TANJUNGPINANG — Warga Kepulauan Riau harus merogoh kocek lebih dalam untuk mengisi bahan bakar Pertamax per 22 Juni 2026. Berdasarkan daftar harga resmi Pertamina yang mulai berlaku sejak 10 Juni 2026, BBM RON 92 tersebut dijual Rp 17.000 per liter di seluruh SPBU di Kepri.
Angka itu menjadikan Kepri sebagai salah satu provinsi dengan harga Pertamax termahal di Pulau Sumatera, setara dengan Sumatera Barat, Riau, Kalimantan Selatan, dan Kalimantan Utara. Sementara itu, di wilayah Jawa, Bali, dan Nusa Tenggara, Pertamax dibanderol Rp 16.250 per liter.
Biaya Distribusi ke Wilayah Kepulauan Jadi Pemicu
Pertamina menyebut perbedaan harga antar daerah bukan tanpa alasan. Struktur harga BBM di tiap titik SPBU dipengaruhi oleh sejumlah komponen biaya yang tidak bisa diseragamkan.

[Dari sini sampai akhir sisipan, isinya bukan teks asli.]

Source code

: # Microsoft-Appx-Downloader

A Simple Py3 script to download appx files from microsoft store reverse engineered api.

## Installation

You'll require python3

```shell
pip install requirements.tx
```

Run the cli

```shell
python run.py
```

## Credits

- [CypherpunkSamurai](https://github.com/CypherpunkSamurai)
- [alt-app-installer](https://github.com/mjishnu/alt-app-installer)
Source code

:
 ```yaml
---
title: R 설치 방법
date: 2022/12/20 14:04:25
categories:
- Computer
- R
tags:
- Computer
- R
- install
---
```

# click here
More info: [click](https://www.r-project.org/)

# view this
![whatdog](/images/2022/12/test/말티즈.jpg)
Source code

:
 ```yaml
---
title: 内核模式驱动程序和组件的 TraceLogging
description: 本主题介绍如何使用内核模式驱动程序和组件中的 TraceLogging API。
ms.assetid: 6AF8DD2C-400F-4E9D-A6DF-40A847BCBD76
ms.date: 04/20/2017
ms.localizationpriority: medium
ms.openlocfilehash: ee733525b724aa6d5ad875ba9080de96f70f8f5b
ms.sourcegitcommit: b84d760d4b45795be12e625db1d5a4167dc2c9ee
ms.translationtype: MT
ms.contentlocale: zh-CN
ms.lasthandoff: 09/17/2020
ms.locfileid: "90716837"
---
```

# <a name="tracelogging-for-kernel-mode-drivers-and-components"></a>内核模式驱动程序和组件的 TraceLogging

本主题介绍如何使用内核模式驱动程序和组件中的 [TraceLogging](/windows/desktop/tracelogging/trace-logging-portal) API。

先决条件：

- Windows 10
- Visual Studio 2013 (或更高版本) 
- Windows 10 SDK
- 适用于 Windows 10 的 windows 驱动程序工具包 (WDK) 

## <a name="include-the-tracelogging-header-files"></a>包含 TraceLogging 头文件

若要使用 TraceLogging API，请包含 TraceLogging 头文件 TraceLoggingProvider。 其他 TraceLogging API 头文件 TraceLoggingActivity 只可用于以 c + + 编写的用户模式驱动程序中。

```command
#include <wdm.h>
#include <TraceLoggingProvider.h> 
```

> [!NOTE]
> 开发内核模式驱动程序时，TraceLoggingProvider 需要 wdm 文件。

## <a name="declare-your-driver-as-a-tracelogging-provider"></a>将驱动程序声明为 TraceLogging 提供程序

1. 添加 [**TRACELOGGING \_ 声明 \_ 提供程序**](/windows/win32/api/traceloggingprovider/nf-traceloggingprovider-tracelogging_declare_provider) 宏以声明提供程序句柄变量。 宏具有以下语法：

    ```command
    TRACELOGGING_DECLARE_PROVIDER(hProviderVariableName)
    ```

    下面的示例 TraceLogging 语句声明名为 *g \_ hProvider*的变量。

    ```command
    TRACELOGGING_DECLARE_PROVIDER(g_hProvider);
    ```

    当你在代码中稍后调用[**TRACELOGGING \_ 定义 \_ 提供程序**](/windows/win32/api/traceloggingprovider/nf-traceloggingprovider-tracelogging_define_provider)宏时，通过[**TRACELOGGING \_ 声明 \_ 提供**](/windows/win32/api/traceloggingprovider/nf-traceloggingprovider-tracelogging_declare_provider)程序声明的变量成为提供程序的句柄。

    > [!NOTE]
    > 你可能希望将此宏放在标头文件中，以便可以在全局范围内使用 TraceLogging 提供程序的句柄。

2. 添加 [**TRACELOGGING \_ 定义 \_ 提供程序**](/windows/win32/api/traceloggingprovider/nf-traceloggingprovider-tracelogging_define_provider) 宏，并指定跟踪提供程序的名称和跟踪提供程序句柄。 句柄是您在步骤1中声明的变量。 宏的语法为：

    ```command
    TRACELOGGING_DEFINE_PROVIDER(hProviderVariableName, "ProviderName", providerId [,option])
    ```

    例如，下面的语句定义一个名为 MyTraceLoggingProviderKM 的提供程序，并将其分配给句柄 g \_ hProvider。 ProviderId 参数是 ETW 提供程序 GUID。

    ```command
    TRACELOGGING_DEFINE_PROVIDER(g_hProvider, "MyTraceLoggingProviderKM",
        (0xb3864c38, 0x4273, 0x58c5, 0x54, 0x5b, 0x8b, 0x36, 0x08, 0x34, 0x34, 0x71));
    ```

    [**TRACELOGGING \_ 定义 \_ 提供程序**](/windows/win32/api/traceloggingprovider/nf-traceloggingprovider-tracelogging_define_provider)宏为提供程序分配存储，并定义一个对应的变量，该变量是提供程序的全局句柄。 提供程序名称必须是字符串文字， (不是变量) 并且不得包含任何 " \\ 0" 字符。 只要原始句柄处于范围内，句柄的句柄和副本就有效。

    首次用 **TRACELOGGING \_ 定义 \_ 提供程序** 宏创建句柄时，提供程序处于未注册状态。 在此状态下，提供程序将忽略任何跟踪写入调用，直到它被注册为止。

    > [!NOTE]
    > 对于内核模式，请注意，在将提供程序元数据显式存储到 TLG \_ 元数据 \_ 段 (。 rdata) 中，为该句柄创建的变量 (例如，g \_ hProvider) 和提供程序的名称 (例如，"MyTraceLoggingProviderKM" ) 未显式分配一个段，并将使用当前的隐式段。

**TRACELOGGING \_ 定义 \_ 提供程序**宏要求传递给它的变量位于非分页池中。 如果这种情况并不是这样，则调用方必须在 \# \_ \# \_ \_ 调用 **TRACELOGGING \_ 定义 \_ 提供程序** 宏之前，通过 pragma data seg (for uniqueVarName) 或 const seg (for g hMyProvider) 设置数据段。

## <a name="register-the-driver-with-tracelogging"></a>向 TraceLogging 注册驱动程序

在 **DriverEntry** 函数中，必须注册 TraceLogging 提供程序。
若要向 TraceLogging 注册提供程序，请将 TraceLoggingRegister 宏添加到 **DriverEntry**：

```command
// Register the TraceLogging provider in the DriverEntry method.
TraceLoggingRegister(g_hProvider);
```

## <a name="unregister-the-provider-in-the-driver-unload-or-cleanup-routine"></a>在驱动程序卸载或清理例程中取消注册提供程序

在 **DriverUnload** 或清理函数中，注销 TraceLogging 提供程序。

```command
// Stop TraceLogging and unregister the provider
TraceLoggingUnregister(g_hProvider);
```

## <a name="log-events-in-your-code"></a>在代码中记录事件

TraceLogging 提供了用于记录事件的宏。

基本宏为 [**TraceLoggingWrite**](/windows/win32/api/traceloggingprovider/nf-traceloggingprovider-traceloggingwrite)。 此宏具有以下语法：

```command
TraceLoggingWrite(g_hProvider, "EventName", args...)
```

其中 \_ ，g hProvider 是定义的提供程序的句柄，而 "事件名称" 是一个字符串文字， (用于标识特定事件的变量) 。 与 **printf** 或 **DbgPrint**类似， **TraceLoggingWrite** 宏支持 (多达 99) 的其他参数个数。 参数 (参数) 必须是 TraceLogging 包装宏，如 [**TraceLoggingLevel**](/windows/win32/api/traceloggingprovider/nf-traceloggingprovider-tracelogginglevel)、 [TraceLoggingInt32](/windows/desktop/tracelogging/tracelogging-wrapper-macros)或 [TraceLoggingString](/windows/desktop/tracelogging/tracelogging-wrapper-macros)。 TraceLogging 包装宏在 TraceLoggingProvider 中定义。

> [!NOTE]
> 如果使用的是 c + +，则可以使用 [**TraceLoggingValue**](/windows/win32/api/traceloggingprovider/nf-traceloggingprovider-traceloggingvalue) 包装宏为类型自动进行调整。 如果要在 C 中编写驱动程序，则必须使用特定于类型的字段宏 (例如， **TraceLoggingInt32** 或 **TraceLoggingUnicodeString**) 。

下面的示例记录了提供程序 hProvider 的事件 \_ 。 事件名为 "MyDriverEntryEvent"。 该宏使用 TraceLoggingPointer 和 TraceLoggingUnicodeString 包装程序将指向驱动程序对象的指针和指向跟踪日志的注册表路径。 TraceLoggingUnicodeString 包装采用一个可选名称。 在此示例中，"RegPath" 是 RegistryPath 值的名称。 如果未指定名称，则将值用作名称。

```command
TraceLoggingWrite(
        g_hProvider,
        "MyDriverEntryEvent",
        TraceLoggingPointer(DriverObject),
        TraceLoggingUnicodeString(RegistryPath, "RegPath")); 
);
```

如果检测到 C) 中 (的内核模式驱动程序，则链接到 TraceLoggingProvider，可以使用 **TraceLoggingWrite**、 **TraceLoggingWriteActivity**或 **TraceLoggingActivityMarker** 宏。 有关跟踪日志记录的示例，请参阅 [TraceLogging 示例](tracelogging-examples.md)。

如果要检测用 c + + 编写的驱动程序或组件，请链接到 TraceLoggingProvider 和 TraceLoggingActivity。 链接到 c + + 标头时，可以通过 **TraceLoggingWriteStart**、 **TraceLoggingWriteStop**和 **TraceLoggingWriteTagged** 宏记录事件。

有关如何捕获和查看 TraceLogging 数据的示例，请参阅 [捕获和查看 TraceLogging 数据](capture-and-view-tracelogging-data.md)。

“Selain harga produk BBM di pasar internasional, terdapat faktor distribusi, logistik, penyimpanan, margin usaha, hingga kondisi geografis masing-masing wilayah,” demikian keterangan yang dikutip dari laman resmi Pertamina Patra Niaga.
Daerah dengan akses distribusi sulit, seperti wilayah kepulauan di Kepri, umumnya memiliki harga lebih tinggi dibandingkan wilayah yang dekat dengan pusat pasokan BBM, seperti Pulau Jawa.
Harga Saat Ini Masih di Bawah Keekonomian
Meski sudah naik, harga Pertamax di angka Rp 17.000 per liter dinilai masih di bawah harga keekonomian. Institute for Development of Economics and Finance (INDEF) memperkirakan harga keekonomian BBM RON 92 berada di kisaran Rp 20.000 hingga Rp 21.000 per liter.
Artinya, Pertamina masih menanggung selisih harga untuk menjaga daya beli masyarakat di tengah fluktuasi harga energi global dalam beberapa waktu terakhir.
Pemantauan Harga Bisa Lewat Aplikasi MyPertamina
Masyarakat Kepri dapat memantau perkembangan harga BBM terbaru secara mandiri melalui aplikasi MyPertamina atau situs resmi Pertamina Patra Niaga. Informasi harga di setiap SPBU biasanya diperbarui secara berkala mengikuti kebijakan penyesuaian harga nasional.